Laure Vasconi par Jean Marie Durand

« Peut-on envisager une forme narrative proprement photographique ? ». Secrètement, le travail de Laure Vasconi répond à cette question de l’écrivain John Berger, posée dans son essai Comprendre une photographie.

Moins illustratrices que porteuses d’histoires potentielles, ses images traduisent depuis plus de vingt ans cette croyance dans la possibilité d’un récit qui dans ses replis intimes déploie une forme accomplie, à condition de n’y chercher rien d’autre que l’expression d’un regard confronté aux mouvements des êtres et à l’inertie des choses. Le récit, c’est son regard, les histoires, ses images.

Rien n’est démontré, mais tout est regardé, rien n’est prouvé, mais tout est juste. A sa place. L’image n’est que la traduction d’un sentiment du monde, sa projection même, c’est à dire des histoires que le regardeur y puise. Dans son dernier livre, L’après jour, la photographe précise que ses images se situent bien « au croisement du réel, de l’intime et de la fiction » ; comme une manière de rappeler que son oeuvre, même sous forme de journal photographique, se refuse à toute assignation à résidence esthétique, échappe aux formats figés de la séparation des genres à l’intérieur de la photographie, pour explorer des voies multiples, dans une attention continue et renouvelée à des espaces, des visages, des ombres, des silhouettes de dos, des rues embrasées, des ciels, des murs, des villes invisibles, des arbres, à la lumière elle-même, entre aube et crépuscule, aux jours d’après, comme à des énigmes dont on espère la résolution. 

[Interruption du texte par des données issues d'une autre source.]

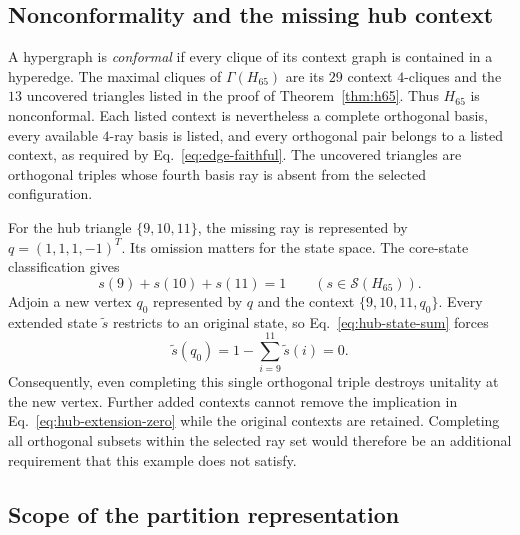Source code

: \documentclass[
  aps,
  pra,
  reprint,
  superscriptaddress,
  amsmath,
  amssymb,
  nofootinbib,
  floatfix
]{revtex4-2}
\theoremstyle{definition}
\theoremstyle{remark}
\begin{document}
\subsection{Nonconformality and the missing hub context}\label{sec:nonconformality}

A hypergraph is \emph{conformal} if every clique of its context graph is contained in a hyperedge. The maximal cliques of $\Gamma(H_{65})$ are its $29$ context $4$-cliques and the $13$ uncovered triangles listed in the proof of Theorem~\ref{thm:h65}. Thus $H_{65}$ is nonconformal. Each listed context is nevertheless a complete orthogonal basis, every available $4$-ray basis is listed, and every orthogonal pair belongs to a listed context, as required by Eq.~\eqref{eq:edge-faithful}. The uncovered triangles are orthogonal triples whose fourth basis ray is absent from the selected configuration.

For the hub triangle $\{9,10,11\}$, the missing ray is represented by $q=(1,1,1,-1)^T$. Its omission matters for the state space. The core-state classification gives
\begin{equation}\label{eq:hub-state-sum}
s(9)+s(10)+s(11)=1\qquad(s\in\mathcal{S}(H_{65})).
\end{equation}
Adjoin a new vertex $q_0$ represented by $q$ and the context $\{9,10,11,q_0\}$. Every extended state $\widetilde s$ restricts to an original state, so Eq.~\eqref{eq:hub-state-sum} forces
\begin{equation}\label{eq:hub-extension-zero}
\widetilde s(q_0)=1-\sum_{i=9}^{11}\widetilde s(i)=0.
\end{equation}
Consequently, even completing this single orthogonal triple destroys unitality at the new vertex. Further added contexts cannot remove the implication in Eq.~\eqref{eq:hub-extension-zero} while the original contexts are retained. Completing all orthogonal subsets within the selected ray set would therefore be an additional requirement that this example does not satisfy.

\subsection{Scope of the partition representation}\label{sec:partition-scope}
\end{document}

Les objets de son attention oscillent entre le vrai et l’imaginaire, le dur et le cotonneux, l’abrasif et le liquide. Le réel plein d’aspérités, capté dans ses photos d’architecture révélant la matière brute et ciselée de bâtiments en construction, s’imprime autant que l’introspection poétique, déployée dans ses images d’errance urbaine ou de complicité familiale. Les deux démarches ne s’opposent pas, elles s’attirent comme deux champs magnétiques aspirent l’oeil à parts égales. Dans la vie des autres, comme dans la sienne, Laure Vasconi recherche moins des instants décisifs qu’elle ne fait des instants saisis dans toutes ces vies le moment d’une apparition qui s’ignore. Par son geste, elle confère à la photographie une puissance de révélation, plus que d’enregistrement. Ou s’il s’agit d’un enregistrement, c’est celui de son propre trouble devant ce qu’elle observe. La force qui surgit dans l’image renvoie moins à celle d’un coup d’éclat qu’à celle d’un éclat capté, d’une prise adoucie par une distance polie, sociable plus que sociale. Chez elle, la réalité, intime ou réelle, fictionnelle ou documentaire, ne se dévoile jamais autrement qu’à travers un filtre éthique invitant moins à tout savoir du monde qu’à y chercher juste une place ; une place juste. C’est en s’y situant soi-même qu’on apprend à connaître le monde et à révéler ses traits. Pas en surplomb mais de manière furtive, en quête d’un cadre dans lequel quelque chose résonne. Le spectateur des images de Laure Vasconi n’est capté qu’à la mesure de son propre saisissement face à ce qu’elle regarde, dont souvent nous ne savons rien, sinon que ce rien est tout pour elle. Tout au sens d’un appel à voir, à enregistrer, à partager. 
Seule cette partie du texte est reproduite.